Problem details: Reduce the material below to its lines containing "outras".

Data listing:
============

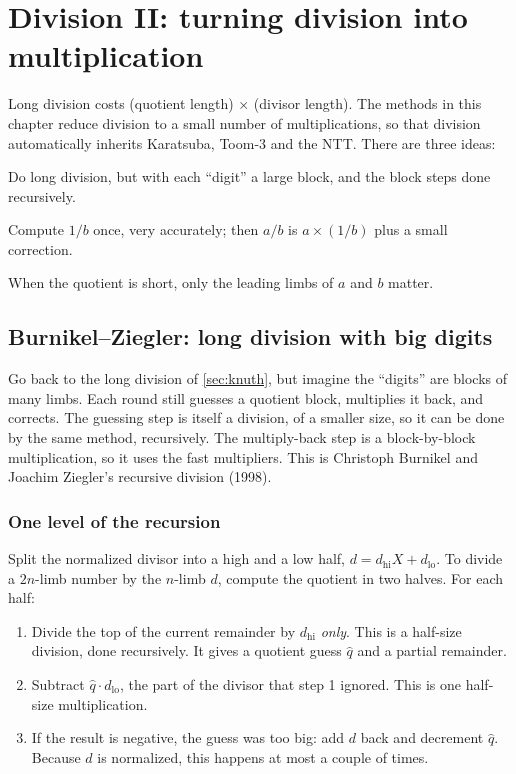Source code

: \chapter{Division II: turning division into multiplication}
\label{ch:fastdiv}

Long division costs (quotient length) $\times$ (divisor length). The methods in this chapter
reduce division to a small number of multiplications, so that division automatically
inherits Karatsuba, Toom-3 and the NTT. There are three ideas:

\begin{description}[leftmargin=2.8cm,style=sameline]
  \item[Burnikel--Ziegler] Do long division, but with each ``digit'' a large block, and the
        block steps done recursively.
  \item[Newton] Compute $1/b$ once, very accurately; then $a/b$ is $a \times (1/b)$ plus a
        small correction.
  \item[Top limbs] When the quotient is short, only the leading limbs of $a$ and $b$ matter.
\end{description}

\section{Burnikel--Ziegler: long division with big digits}
\label{sec:bz}

Go back to the long division of \cref{sec:knuth}, but imagine the ``digits'' are blocks of
many limbs. Each round still guesses a quotient block, multiplies it back, and corrects. The
guessing step is itself a division, of a smaller size, so it can be done by the same method,
recursively. The multiply-back step is a block-by-block multiplication, so it uses the fast
multipliers. This is Christoph Burnikel and Joachim Ziegler's recursive division (1998).

\subsection{One level of the recursion}

Split the normalized divisor into a high and a low half, $d = d_{\text{hi}} X + d_{\text{lo}}$.
To divide a $2n$-limb number by the $n$-limb $d$, compute the quotient in two halves. For each
half:

\begin{enumerate}
  \item Divide the top of the current remainder by $d_{\text{hi}}$ \emph{only}. This is a
        half-size division, done recursively. It gives a quotient guess $\hat q$ and a partial
        remainder.
  \item Subtract $\hat q \cdot d_{\text{lo}}$, the part of the divisor that step 1 ignored. This is
        one half-size multiplication.
  \item If the result is negative, the guess was too big: add $d$ back and decrement $\hat q$.
        Because $d$ is normalized, this happens at most a couple of times.
\end{enumerate}

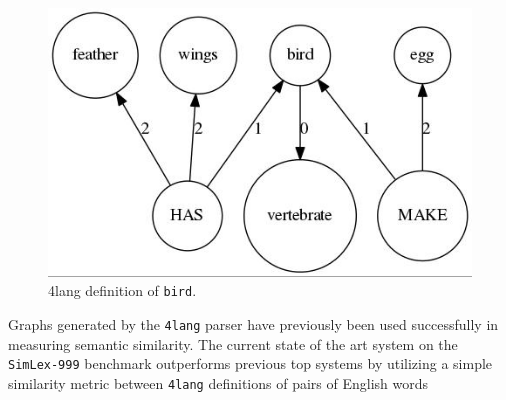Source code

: \begin{figure}
	\centering
	\includegraphics[scale=0.5]{figures/bird}
	\caption{4lang definition of \texttt{bird}.}
	\label{fig:bird}
\end{figure}

Graphs generated by the \texttt{4lang} parser have previously been used
successfully in measuring semantic similarity. The current state of the
art system on the \texttt{SimLex-999} benchmark \cite{Hill:2014a}
outperforms previous top systems by utilizing a simple similarity metric
between \texttt{4lang} definitions of pairs of English words
\cite{Recski:2016c}
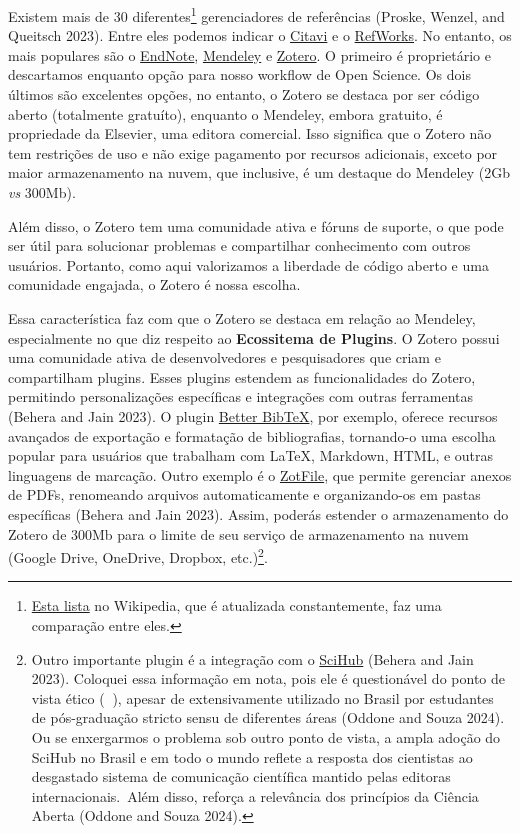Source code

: \documentclass[
  a4paper,
]{article}
\begin{document}
Existem mais de 30 diferentes\footnote{\href{https://en.wikipedia.org/wiki/Comparison_of_reference_management_software}{Esta
  lista} no Wikipedia, que é atualizada constantemente, faz uma
  comparação entre eles.} gerenciadores de referências (Proske, Wenzel,
and Queitsch 2023). Entre eles podemos indicar o
\href{https://www.citavi.com/en}{Citavi} e o
\href{https://refworks.proquest.com/learn-more/}{RefWorks}. No entanto,
os mais populares são o \href{https://endnote.com/}{EndNote},
\href{https://www.mendeley.com/reference-management/reference-manager/}{Mendeley}
e \href{https://www.zotero.org/}{Zotero}. O primeiro é proprietário e
descartamos enquanto opção para nosso workflow de Open Science. Os dois
últimos são excelentes opções, no entanto, o Zotero se destaca por ser
código aberto (totalmente gratuíto), enquanto o Mendeley, embora
gratuito, é propriedade da Elsevier, uma editora comercial. Isso
significa que o Zotero não tem restrições de uso e não exige pagamento
por recursos adicionais, exceto por maior armazenamento na nuvem, que
inclusive, é um destaque do Mendeley (2Gb \emph{vs} 300Mb).

Além disso, o Zotero tem uma comunidade ativa e fóruns de suporte, o que
pode ser útil para solucionar problemas e compartilhar conhecimento com
outros usuários. Portanto, como aqui valorizamos a liberdade de código
aberto e uma comunidade engajada, o Zotero é nossa escolha.

Essa característica faz com que o Zotero se destaca em relação ao
Mendeley, especialmente no que diz respeito ao \textbf{Ecossitema de
Plugins}. O Zotero possui uma comunidade ativa de desenvolvedores e
pesquisadores que criam e compartilham plugins. Esses plugins estendem
as funcionalidades do Zotero, permitindo personalizações específicas e
integrações com outras ferramentas (Behera and Jain 2023). O plugin
\href{https://retorque.re/zotero-better-bibtex/}{Better BibTeX}, por
exemplo, oferece recursos avançados de exportação e formatação de
bibliografias, tornando-o uma escolha popular para usuários que
trabalham com LaTeX, Markdown, HTML, e outras linguagens de marcação.
Outro exemplo é o \href{https://zotfile.com/}{ZotFile}, que permite
gerenciar anexos de PDFs, renomeando arquivos automaticamente e
organizando-os em pastas específicas (Behera and Jain 2023). Assim,
poderás estender o armazenamento do Zotero de 300Mb para o limite de seu
serviço de armazenamento na nuvem (Google Drive, OneDrive, Dropbox,
etc.)\footnote{Outro importante plugin é a integração com o
  \href{https://github.com/ethanwillis/zotero-scihub}{SciHub} (Behera
  and Jain 2023). Coloquei essa informação em nota, pois ele é
  questionável do ponto de vista ético (😬🫣), apesar de extensivamente
  utilizado no Brasil por estudantes de pós-graduação stricto sensu de
  diferentes áreas (Oddone and Souza 2024). Ou se enxergarmos o problema
  sob outro ponto de vista, a ampla adoção do SciHub no Brasil e em todo
  o mundo reflete a resposta dos cientistas ao desgastado sistema de
  comunicação científica mantido pelas editoras internacionais.~Além
  disso, reforça a relevância dos princípios da Ciência Aberta (Oddone
  and Souza 2024).}.
\end{document}
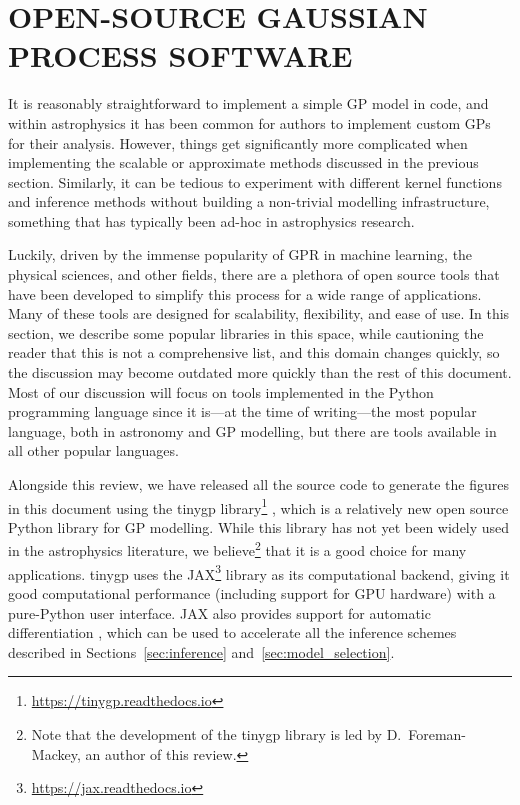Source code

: \documentclass[letterpaper]{ar-1col}
\newcommand{\project}[1]{\textsf{#1}}
\begin{document}
\section{OPEN-SOURCE GAUSSIAN PROCESS SOFTWARE}
\label{sec:open}

It is reasonably straightforward to implement a simple GP model in code, and within astrophysics it has been common for authors to implement custom GPs for their analysis.
However, things get significantly more complicated when implementing the scalable or approximate methods discussed in the previous section.
Similarly, it can be tedious to experiment with different kernel functions and inference methods without building a non-trivial modelling infrastructure, something that has typically been ad-hoc in astrophysics research.

Luckily, driven by the immense popularity of GPR in machine learning, the physical sciences, and other fields, there are a plethora of open source tools that have been developed to simplify this process for a wide range of applications.
Many of these tools are designed for scalability, flexibility, and ease of use.
In this section, we describe some popular libraries in this space, while cautioning the reader that this is not a comprehensive list, and this domain changes quickly, so the discussion may become outdated more quickly than the rest of this document.
Most of our discussion will focus on tools implemented in the \project{Python} programming language since it is---at the time of writing---the most popular language, both in astronomy and GP modelling, but there are tools available in all other popular languages.

Alongside this review, we have released all the source code to generate the figures in this document using the \project{tinygp} library\footnote{\url{https://tinygp.readthedocs.io}} \citep{tinygp}, which is a relatively new open source \project{Python} library for GP modelling.
While this library has not yet been widely used in the astrophysics literature, we believe\footnote{Note that the development of the \project{tinygp} library is led by D.\ Foreman-Mackey, an author of this review.} that it is a good choice for many applications.
\project{tinygp} uses the \project{JAX}\footnote{\url{https://jax.readthedocs.io}} library as its computational backend, giving it good computational performance (including support for GPU hardware) with a pure-\project{Python} user interface.
\project{JAX} also provides support for automatic differentiation \citep[e.g.,][]{autodiff}, which can be used to accelerate all the inference schemes described in Sections~\ref{sec:inference} and~\ref{sec:model_selection}.
\end{document}
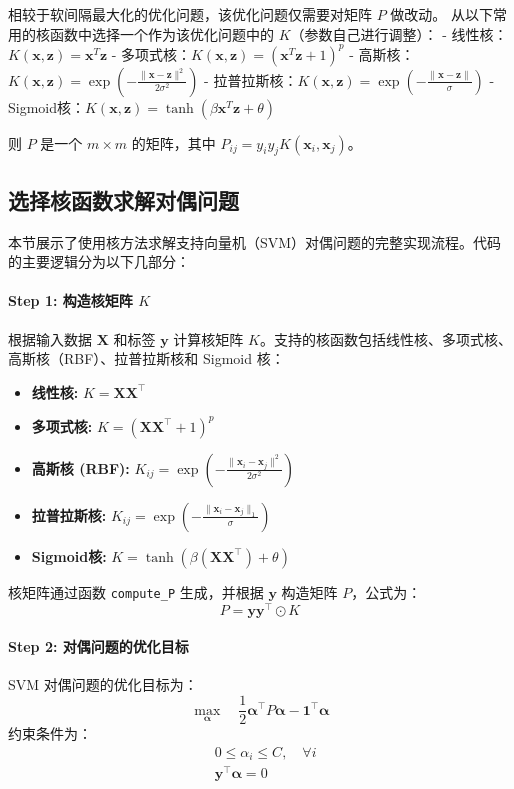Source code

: \documentclass[12pt,a4paper,oneside]{article}
\begin{document}
相较于软间隔最大化的优化问题，该优化问题仅需要对矩阵 $P$ 做改动。  
从以下常用的核函数中选择一个作为该优化问题中的 $K$（参数自己进行调整）：
- 线性核：$K(\bm{x}, \bm{z}) = \bm{x}^T\bm{z}$
- 多项式核：$K(\bm{x}, \bm{z}) = (\bm{x}^T\bm{z} + 1)^p$
- 高斯核：$K(\bm{x}, \bm{z}) = \exp\left(-\frac{\|\bm{x} - \bm{z}\|^2}{2\sigma^2}\right)$
- 拉普拉斯核：$K(\bm{x}, \bm{z}) = \exp\left(-\frac{\|\bm{x} - \bm{z}\|}{\sigma}\right)$
- Sigmoid核：$K(\bm{x}, \bm{z}) = \tanh(\beta \bm{x}^T\bm{z} + \theta)$

则 $P$ 是一个 $m \times m$ 的矩阵，其中 $P_{ij} = y_i y_j K(\bm{x}_i, \bm{x}_j)$。
\subsection{选择核函数求解对偶问题}

本节展示了使用核方法求解支持向量机（SVM）对偶问题的完整实现流程。代码的主要逻辑分为以下几部分：

\paragraph{Step 1: 构造核矩阵 $K$}
根据输入数据 $\mathbf{X}$ 和标签 $\mathbf{y}$ 计算核矩阵 $K$。支持的核函数包括线性核、多项式核、高斯核（RBF）、拉普拉斯核和 Sigmoid 核：
\begin{itemize}
    \item \textbf{线性核:} $K = \mathbf{X} \mathbf{X}^\top$
    \item \textbf{多项式核:} $K = (\mathbf{X} \mathbf{X}^\top + 1)^p$
    \item \textbf{高斯核 (RBF):} $K_{ij} = \exp\left(-\frac{\|\mathbf{x}_i - \mathbf{x}_j\|^2}{2\sigma^2}\right)$
    \item \textbf{拉普拉斯核:} $K_{ij} = \exp\left(-\frac{\|\mathbf{x}_i - \mathbf{x}_j\|_1}{\sigma}\right)$
    \item \textbf{Sigmoid核:} $K = \tanh(\beta (\mathbf{X} \mathbf{X}^\top) + \theta)$
\end{itemize}
核矩阵通过函数 \texttt{compute\_P} 生成，并根据 $\mathbf{y}$ 构造矩阵 $P$，公式为：
\[
P = \mathbf{y} \mathbf{y}^\top \odot K
\]

\paragraph{Step 2: 对偶问题的优化目标}
SVM 对偶问题的优化目标为：
\[
\max_{\boldsymbol{\alpha}} \quad \frac{1}{2} \boldsymbol{\alpha}^\top P \boldsymbol{\alpha} - \mathbf{1}^\top \boldsymbol{\alpha}
\]
约束条件为：
\[
\begin{aligned}
    &0 \leq \alpha_i \leq C, \quad \forall i \\
    &\mathbf{y}^\top \boldsymbol{\alpha} = 0
\end{aligned}
\]
\end{document}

============

Exercise solution:
integrações com outras ferramentas (Behera and Jain 2023). O plugin
trabalham com LaTeX, Markdown, HTML, e outras linguagens de marcação.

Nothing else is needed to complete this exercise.